== TASK STATEMENT ==
Once the line containing "- [Prerequisites](#prerequisites-1)" is found, copy it and each subsequent line exactly. Stop at the end of the records below.

== AVAILABLE RECORDS ==

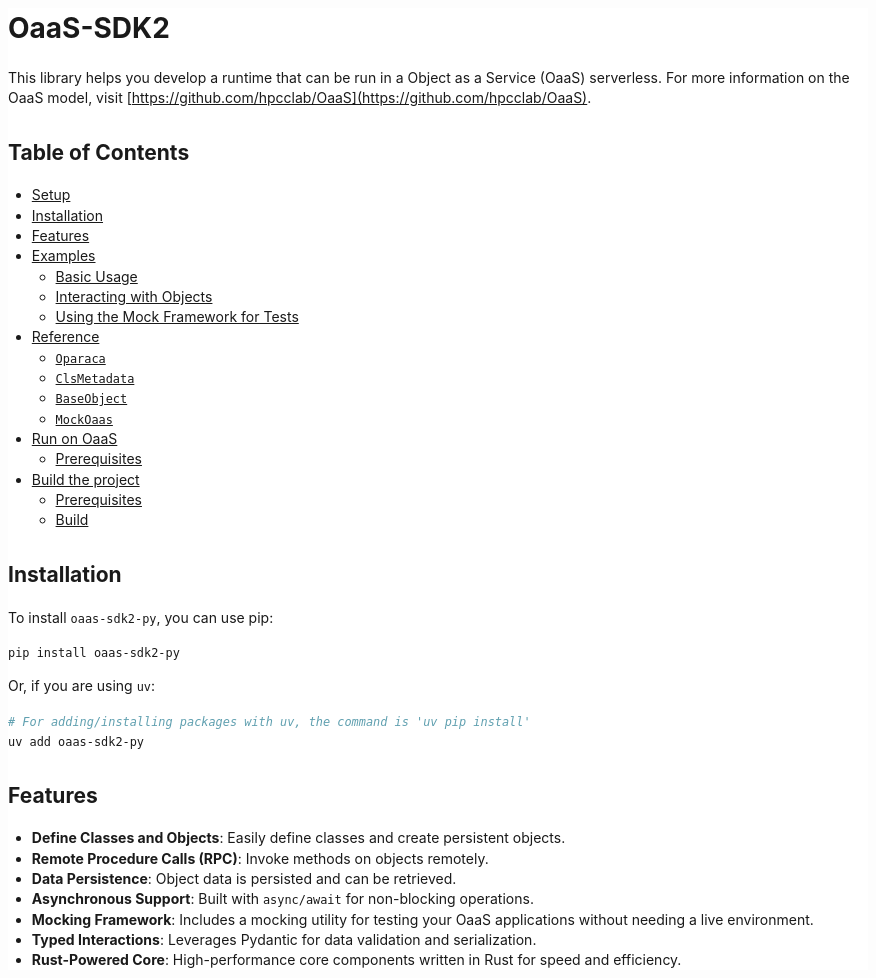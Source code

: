 # OaaS-SDK2

This library helps you develop a runtime that can be run in a  Object as a Service (OaaS) serverless. For more information on the OaaS model, visit [https://github.com/hpcclab/OaaS](https://github.com/hpcclab/OaaS).

## Table of Contents
- [Setup](#setup)
- [Installation](#installation)
- [Features](#features)
- [Examples](#examples)
  - [Basic Usage](#basic-usage)
  - [Interacting with Objects](#interacting-with-objects)
  - [Using the Mock Framework for Tests](#using-the-mock-framework-for-tests)
- [Reference](#reference)
  - [`Oparaca`](#oparaca)
  - [`ClsMetadata`](#clsmetadata)
  - [`BaseObject`](#baseobject)
  - [`MockOaas`](#mockoaas)
- [Run on OaaS](#run-on-oaas)
  - [Prerequisites](#prerequisites)
- [Build the project](#build-the-project)
  - [Prerequisites](#prerequisites-1)
  - [Build](#build)



## Installation

To install `oaas-sdk2-py`, you can use pip:

```bash
pip install oaas-sdk2-py
```
Or, if you are using `uv`:
```bash
# For adding/installing packages with uv, the command is 'uv pip install'
uv add oaas-sdk2-py
```

## Features

- **Define Classes and Objects**: Easily define classes and create persistent objects.
- **Remote Procedure Calls (RPC)**: Invoke methods on objects remotely.
- **Data Persistence**: Object data is persisted and can be retrieved.
- **Asynchronous Support**: Built with `async/await` for non-blocking operations.
- **Mocking Framework**: Includes a mocking utility for testing your OaaS applications without needing a live environment.
- **Typed Interactions**: Leverages Pydantic for data validation and serialization.
- **Rust-Powered Core**: High-performance core components written in Rust for speed and efficiency.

== ANSWER AREA ==
  - [Prerequisites](#prerequisites-1)
  - [Build](#build)



## Installation

To install `oaas-sdk2-py`, you can use pip:

```bash
pip install oaas-sdk2-py
```
Or, if you are using `uv`:
```bash
# For adding/installing packages with uv, the command is 'uv pip install'
uv add oaas-sdk2-py
```

## Features

- **Define Classes and Objects**: Easily define classes and create persistent objects.
- **Remote Procedure Calls (RPC)**: Invoke methods on objects remotely.
- **Data Persistence**: Object data is persisted and can be retrieved.
- **Asynchronous Support**: Built with `async/await` for non-blocking operations.
- **Mocking Framework**: Includes a mocking utility for testing your OaaS applications without needing a live environment.
- **Typed Interactions**: Leverages Pydantic for data validation and serialization.
- **Rust-Powered Core**: High-performance core components written in Rust for speed and efficiency.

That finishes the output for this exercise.